Computational Fluid Dynamics Analysis and Biodosimetry-Based Microbial Validation for Continuous-Flow Pulsed UV Light Reactors for Processing of Model Liquid Foods

In this study, the effect of pulsed UV light (PUV) (emission wavelength: 200-1100 nm) treatment parameters (flow rate, 14.3-74.9 L/h; pulse frequency, 1-5 Hz; reactor configuration, annular (AT) and coiled tube (CT)) on microbial susceptibility in model liquids with different optical properties (water, water + red dye, water + green dye, skim milk) inoculated with test microorganisms (Escherichia coli, Listeria innocua, Clostridium sporogenes) was studied. Total delivered fluence during each treatment was computed using an innovative computational fluid dynamic (CFD) method and correlated with the analytical microbial inactivation kinetics data. D-value of microorganisms and corresponding reduction equivalent fluence in tested liquids were determined by collimated beam experiment. Total delivered fluence calculated using CFD were 5.45, 4.67, 4.47, and 4.46 J/cm(2) in AT reactor and 17.05, 25.83, 21.14, and 22.47 J/cm(2) for CT reactor in water, water + red dye, water + green dye, and skim milk, respectively. Microbial inactivation was a function of optical properties of the liquids (inactivation in water > water + red dye > water + green dye > skim milk) and reactor configuration (inactivation in CT reactor was significantly higher than AT reactor, p < 0.05).

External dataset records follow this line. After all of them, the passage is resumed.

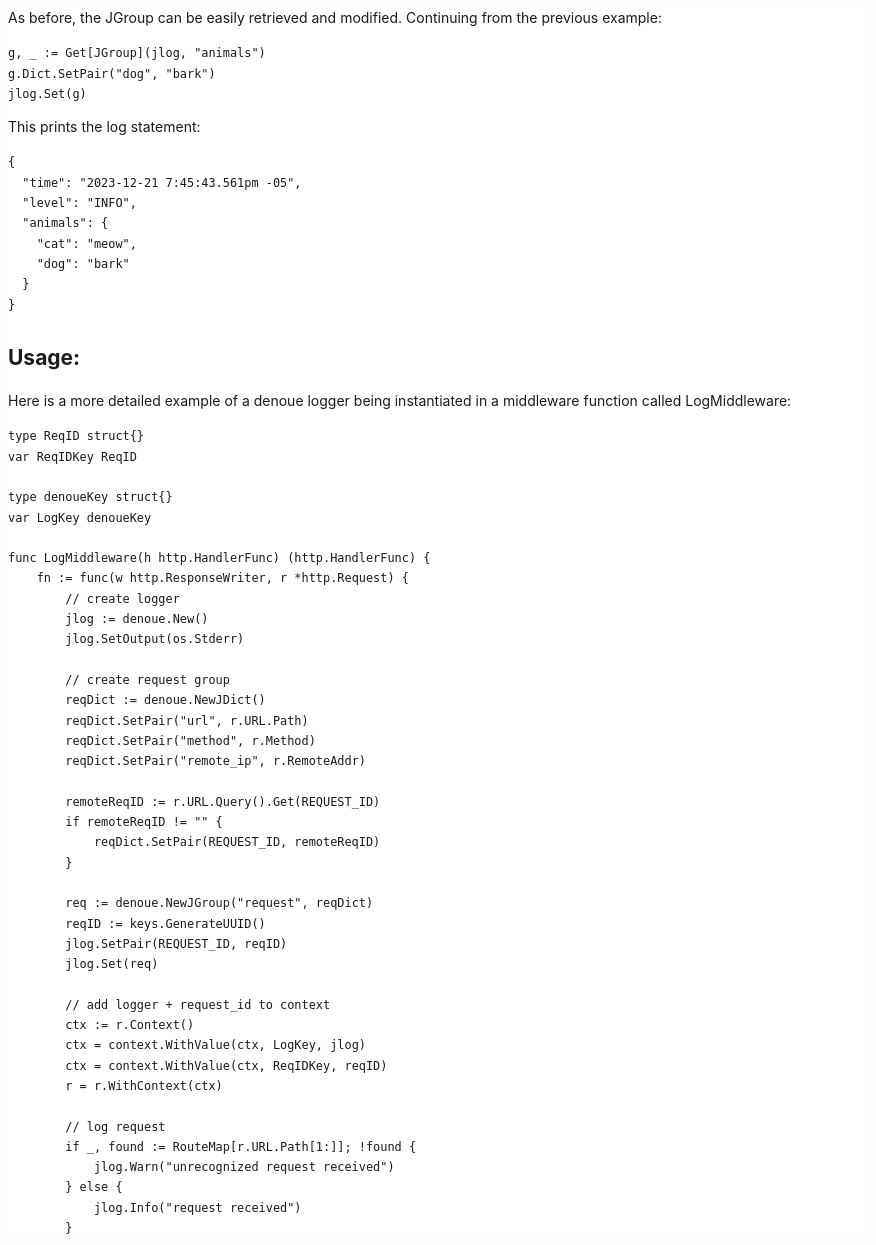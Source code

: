 As before, the JGroup can be easily retrieved and modified. Continuing from the previous example:
```
g, _ := Get[JGroup](jlog, "animals")
g.Dict.SetPair("dog", "bark")
jlog.Set(g)
```

This prints the log statement:
```
{
  "time": "2023-12-21 7:45:43.561pm -05",
  "level": "INFO",
  "animals": {
    "cat": "meow",
    "dog": "bark"
  }
}
```

## Usage:

Here is a more detailed example of a denoue logger being instantiated in a middleware function called LogMiddleware:
```
type ReqID struct{}
var ReqIDKey ReqID

type denoueKey struct{}
var LogKey denoueKey

func LogMiddleware(h http.HandlerFunc) (http.HandlerFunc) {
	fn := func(w http.ResponseWriter, r *http.Request) {
		// create logger
		jlog := denoue.New()
		jlog.SetOutput(os.Stderr)

		// create request group
		reqDict := denoue.NewJDict()
		reqDict.SetPair("url", r.URL.Path)
		reqDict.SetPair("method", r.Method)
		reqDict.SetPair("remote_ip", r.RemoteAddr)

		remoteReqID := r.URL.Query().Get(REQUEST_ID)
		if remoteReqID != "" {
			reqDict.SetPair(REQUEST_ID, remoteReqID)
		}

		req := denoue.NewJGroup("request", reqDict)
		reqID := keys.GenerateUUID()
		jlog.SetPair(REQUEST_ID, reqID)
		jlog.Set(req)

		// add logger + request_id to context
		ctx := r.Context()
		ctx = context.WithValue(ctx, LogKey, jlog)
		ctx = context.WithValue(ctx, ReqIDKey, reqID)
		r = r.WithContext(ctx)

		// log request
		if _, found := RouteMap[r.URL.Path[1:]]; !found {
			jlog.Warn("unrecognized request received")
		} else {
			jlog.Info("request received")
		}

```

Reduction of > 7 log(10) for all the microorganisms was achieved for water and water + added dyes in CT reactor, whereas > 3.5 log(10) reduction was achieved for all the microorganisms in skim milk. Microorganisms D-value was significantly varied (p < 0.05) among the microorganisms (E. coli > L. innocua > C. sporogenes). Overall, these results demonstrate the applications of PUV for treatment of liquid food with different optical properties and shall serve as a benchmark for commercialization of PUV reactors for juices, and beverages.